There’s always a small sense of regret when a crooked politician is convicted for something other than their actual crookedness. But that’s the way of the world: it’s usually the cover-up rather than the conspiracy that gets you. Charges of lying to investigators or incidental matters are easier to prove than the real crime.
(Nor is the moral confined to politics – Alger Hiss went to jail for perjury, not espionage, just as Al Capone had gone down for tax evasion rather than murder.)
With Silvio Berlusconi, however, the regret is less pronounced: firstly because the charge of sex with an underage prostitute that he was sentenced on yesterday is only one of a number of fronts on which prosecutors have engaged him, and secondly because the charge, while fundamentally irrelevant to his real guilt, was nonetheless emblematic of the nature of Berlusconi’s reign.

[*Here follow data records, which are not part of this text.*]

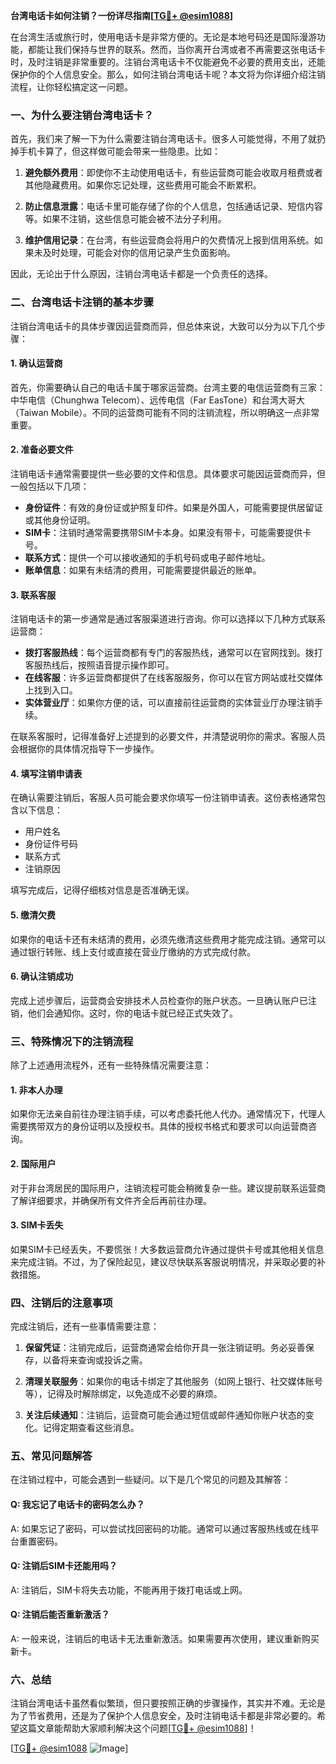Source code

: **台湾电话卡如何注销？一份详尽指南[[TG💪+ @esim1088](https://t.me/s/esim1088)]**

在台湾生活或旅行时，使用电话卡是非常方便的。无论是本地号码还是国际漫游功能，都能让我们保持与世界的联系。然而，当你离开台湾或者不再需要这张电话卡时，及时注销是非常重要的。注销台湾电话卡不仅能避免不必要的费用支出，还能保护你的个人信息安全。那么，如何注销台湾电话卡呢？本文将为你详细介绍注销流程，让你轻松搞定这一问题。

### **一、为什么要注销台湾电话卡？**

首先，我们来了解一下为什么需要注销台湾电话卡。很多人可能觉得，不用了就扔掉手机卡算了，但这样做可能会带来一些隐患。比如：

1. **避免额外费用**：即使你不主动使用电话卡，有些运营商可能会收取月租费或者其他隐藏费用。如果你忘记处理，这些费用可能会不断累积。
   
2. **防止信息泄露**：电话卡里可能存储了你的个人信息，包括通话记录、短信内容等。如果不注销，这些信息可能会被不法分子利用。

3. **维护信用记录**：在台湾，有些运营商会将用户的欠费情况上报到信用系统。如果未及时处理，可能会对你的信用记录产生负面影响。

因此，无论出于什么原因，注销台湾电话卡都是一个负责任的选择。

### **二、台湾电话卡注销的基本步骤**

注销台湾电话卡的具体步骤因运营商而异，但总体来说，大致可以分为以下几个步骤：

#### **1. 确认运营商**

首先，你需要确认自己的电话卡属于哪家运营商。台湾主要的电信运营商有三家：中华电信（Chunghwa Telecom）、远传电信（Far EasTone）和台湾大哥大（Taiwan Mobile）。不同的运营商可能有不同的注销流程，所以明确这一点非常重要。

#### **2. 准备必要文件**

注销电话卡通常需要提供一些必要的文件和信息。具体要求可能因运营商而异，但一般包括以下几项：

- **身份证件**：有效的身份证或护照复印件。如果是外国人，可能需要提供居留证或其他身份证明。
- **SIM卡**：注销时通常需要携带SIM卡本身。如果没有带卡，可能需要提供卡号。
- **联系方式**：提供一个可以接收通知的手机号码或电子邮件地址。
- **账单信息**：如果有未结清的费用，可能需要提供最近的账单。

#### **3. 联系客服**

注销电话卡的第一步通常是通过客服渠道进行咨询。你可以选择以下几种方式联系运营商：

- **拨打客服热线**：每个运营商都有专门的客服热线，通常可以在官网找到。拨打客服热线后，按照语音提示操作即可。
- **在线客服**：许多运营商都提供了在线客服服务，你可以在官方网站或社交媒体上找到入口。
- **实体营业厅**：如果你方便的话，可以直接前往运营商的实体营业厅办理注销手续。

在联系客服时，记得准备好上述提到的必要文件，并清楚说明你的需求。客服人员会根据你的具体情况指导下一步操作。

#### **4. 填写注销申请表**

在确认需要注销后，客服人员可能会要求你填写一份注销申请表。这份表格通常包含以下信息：

- 用户姓名
- 身份证件号码
- 联系方式
- 注销原因

填写完成后，记得仔细核对信息是否准确无误。

#### **5. 缴清欠费**

如果你的电话卡还有未结清的费用，必须先缴清这些费用才能完成注销。通常可以通过银行转账、线上支付或直接在营业厅缴纳的方式完成付款。

#### **6. 确认注销成功**

完成上述步骤后，运营商会安排技术人员检查你的账户状态。一旦确认账户已注销，他们会通知你。这时，你的电话卡就已经正式失效了。

### **三、特殊情况下的注销流程**

除了上述通用流程外，还有一些特殊情况需要注意：

#### **1. 非本人办理**

如果你无法亲自前往办理注销手续，可以考虑委托他人代办。通常情况下，代理人需要携带双方的身份证明以及授权书。具体的授权书格式和要求可以向运营商咨询。

#### **2. 国际用户**

对于非台湾居民的国际用户，注销流程可能会稍微复杂一些。建议提前联系运营商了解详细要求，并确保所有文件齐全后再前往办理。

#### **3. SIM卡丢失**

如果SIM卡已经丢失，不要慌张！大多数运营商允许通过提供卡号或其他相关信息来完成注销。不过，为了保险起见，建议尽快联系客服说明情况，并采取必要的补救措施。

### **四、注销后的注意事项**

完成注销后，还有一些事情需要注意：

1. **保留凭证**：注销完成后，运营商通常会给你开具一张注销证明。务必妥善保存，以备将来查询或投诉之需。

2. **清理关联服务**：如果你的电话卡绑定了其他服务（如网上银行、社交媒体账号等），记得及时解除绑定，以免造成不必要的麻烦。

3. **关注后续通知**：注销后，运营商可能会通过短信或邮件通知你账户状态的变化。记得定期查看这些消息。

### **五、常见问题解答**

在注销过程中，可能会遇到一些疑问。以下是几个常见的问题及其解答：

#### **Q: 我忘记了电话卡的密码怎么办？**
A: 如果忘记了密码，可以尝试找回密码的功能。通常可以通过客服热线或在线平台重置密码。

#### **Q: 注销后SIM卡还能用吗？**
A: 注销后，SIM卡将失去功能，不能再用于拨打电话或上网。

#### **Q: 注销后能否重新激活？**
A: 一般来说，注销后的电话卡无法重新激活。如果需要再次使用，建议重新购买新卡。

### **六、总结**

注销台湾电话卡虽然看似繁琐，但只要按照正确的步骤操作，其实并不难。无论是为了节省费用，还是为了保护个人信息安全，及时注销电话卡都是非常必要的。希望这篇文章能帮助大家顺利解决这个问题[[TG💪+ @esim1088](https://t.me/s/esim1088)]！

[[TG💪+ @esim1088](https://t.me/s/esim1088) ![Image](https://i.postimg.cc/4NQfJmqS/Snipaste-2025-05-13-00-14-12.png)]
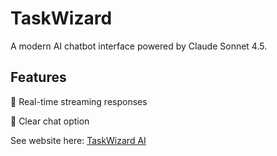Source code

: 
# TaskWizard

A modern AI chatbot interface powered by Claude Sonnet 4.5. 


## Features

💬 Real-time streaming responses

💬 Clear chat option


See website here: [TaskWizard AI](ilkaysen18.github.io/ai-chatbot)
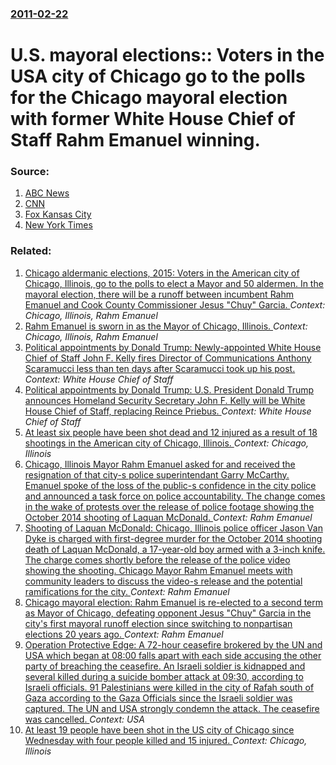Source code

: ### [2011-02-22](/news/2011/02/22/index.md)

# U.S. mayoral elections:: Voters in the USA city of Chicago go to the polls for the Chicago mayoral election with former White House Chief of Staff Rahm Emanuel winning. 




### Source:

1. [ABC News](http://abclocal.go.com/wabc/story?section=news/politics&id=7972568&rss=rss-twitter-wabc-article-7972568)
2. [CNN](http://politicalticker.blogs.cnn.com/2011/02/22/breaking-cnn-projects-emanuel-wins-in-chicago/)
3. [Fox Kansas City](http://www.fox4kc.com/news/wdaf-funkhouser-trailing-in-reelection-run-20110222,0,1899536.story)
4. [New York Times](http://www.nytimes.com/2011/02/23/us/chicago-mayor-election.html?_r=1&hp)

### Related:

1. [Chicago aldermanic elections, 2015: Voters in the American city of Chicago, Illinois, go to the polls to elect a Mayor and 50 aldermen. In the mayoral election, there will be a runoff between incumbent Rahm Emanuel and Cook County Commissioner Jesus "Chuy" Garcia. ](/news/2015/02/24/chicago-aldermanic-elections-2015-voters-in-the-american-city-of-chicago-illinois-go-to-the-polls-to-elect-a-mayor-and-50-aldermen-in-t.md) _Context: Chicago, Illinois, Rahm Emanuel_
2. [Rahm Emanuel is sworn in as the Mayor of Chicago, Illinois. ](/news/2011/05/16/rahm-emanuel-is-sworn-in-as-the-mayor-of-chicago-illinois.md) _Context: Chicago, Illinois, Rahm Emanuel_
3. [Political appointments by Donald Trump: Newly-appointed White House Chief of Staff John F. Kelly fires Director of Communications Anthony Scaramucci less than ten days after Scaramucci took up his post. ](/news/2017/07/31/political-appointments-by-donald-trump-newly-appointed-white-house-chief-of-staff-john-f-kelly-fires-director-of-communications-anthony-sc.md) _Context: White House Chief of Staff_
4. [Political appointments by Donald Trump: U.S. President Donald Trump announces Homeland Security Secretary John F. Kelly will be White House Chief of Staff, replacing Reince Priebus. ](/news/2017/07/28/political-appointments-by-donald-trump-u-s-president-donald-trump-announces-homeland-security-secretary-john-f-kelly-will-be-white-house.md) _Context: White House Chief of Staff_
5. [At least six people have been shot dead and 12 injured as a result of 18 shootings in the American city of Chicago, Illinois. ](/news/2016/06/18/at-least-six-people-have-been-shot-dead-and-12-injured-as-a-result-of-18-shootings-in-the-american-city-of-chicago-illinois.md) _Context: Chicago, Illinois_
6. [Chicago, Illinois Mayor Rahm Emanuel asked for and received the resignation of that city-s police superintendant Garry McCarthy. Emanuel spoke of the loss of the public-s confidence in the city police and announced a task force on police accountability. The change comes in the wake of protests over the release of police footage showing the October 2014 shooting of Laquan McDonald. ](/news/2015/12/1/chicago-illinois-mayor-rahm-emanuel-asked-for-and-received-the-resignation-of-that-city-s-police-superintendant-garry-mccarthy-emanuel-s.md) _Context: Rahm Emanuel_
7. [Shooting of Laquan McDonald: Chicago, Illinois police officer Jason Van Dyke is charged with first-degree murder for the October 2014 shooting death of Laquan McDonald, a 17-year-old boy armed with a 3-inch knife. The charge comes shortly before the release of the police video showing the shooting. Chicago Mayor Rahm Emanuel meets with community leaders to discuss the video-s release and the potential ramifications for the city. ](/news/2015/11/24/shooting-of-laquan-mcdonald-chicago-illinois-police-officer-jason-van-dyke-is-charged-with-first-degree-murder-for-the-october-2014-shooti.md) _Context: Rahm Emanuel_
8. [Chicago mayoral election: Rahm Emanuel is re-elected to a second term as Mayor of Chicago, defeating opponent Jesus "Chuy" Garcia in the city's first mayoral runoff election since switching to nonpartisan elections 20 years ago. ](/news/2015/04/7/chicago-mayoral-election-rahm-emanuel-is-re-elected-to-a-second-term-as-mayor-of-chicago-defeating-opponent-jesaos-chuy-garcaa-in-the-c.md) _Context: Rahm Emanuel_
9. [Operation Protective Edge: A 72-hour ceasefire brokered by the UN and USA which began at 08:00 falls apart with each side accusing the other party of breaching the ceasefire. An Israeli soldier is kidnapped and several killed during a suicide bomber attack at 09:30, according to Israeli officials. 91 Palestinians were killed in the city of Rafah south of Gaza according to the Gaza Officials since the Israeli soldier was captured. The UN and USA strongly condemn the attack. The ceasefire was cancelled. ](/news/2014/08/1/operation-protective-edge-a-72-hour-ceasefire-brokered-by-the-un-and-usa-which-began-at-08-00-falls-apart-with-each-side-accusing-the-other.md) _Context: USA_
10. [At least 19 people have been shot in the US city of Chicago since Wednesday with four people killed and 15 injured. ](/news/2013/07/4/at-least-19-people-have-been-shot-in-the-us-city-of-chicago-since-wednesday-with-four-people-killed-and-15-injured.md) _Context: Chicago, Illinois_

For Berlusconi’s supporters, the multitude of charges and trials – he has already been sentenced to four years jail for tax evasion, a verdict that, like yesterday’s, is under appeal – is further evidence that the judiciary is out to get him. But rather than a witchhunt or a sign of bias, it could merely indicate that Berlusconi in his long career has been implicated in a lot of things – and that since for most of that time he has been in a position to prevent prosecutions, something of a backlog has built up.
The sex charge on its own would not discredit Berlusconi much, particularly since the woman concerned – like him – denies that any sex took place. (Not a believable denial, but one that makes it harder to see her as a victim.) But it is part of a pattern with the corruption and the other abuses of power of which he has been convicted or accused. The pattern is of a talented and successful man who used his very considerable power in his own interests, not those of his country.
Berlusconi’s real offence in the court of history is that at a time when Italy needed constructive and intelligent leadership, he was enjoying the perks of office and letting his country’s economy go to seed; cavorting with pretty young women and raking in money from his various conflicted business interests.
Fiddling while Rome burns, like most political misdeeds, neither is nor should be a crime in itself, but it deprives the fiddler of a lot of sympathy.
Yet it’s also worth remembering that well-meaning and conscientious rulers have done damage on a much larger scale. As I wrote two and a half years ago, “Compared to many less corrupt and more principled leaders, the harm that Berlusconi has done barely registers. … The demonstrators on the streets of Rome may not appreciate the point, but when it comes to politics, the corrupt are the least of our worries.”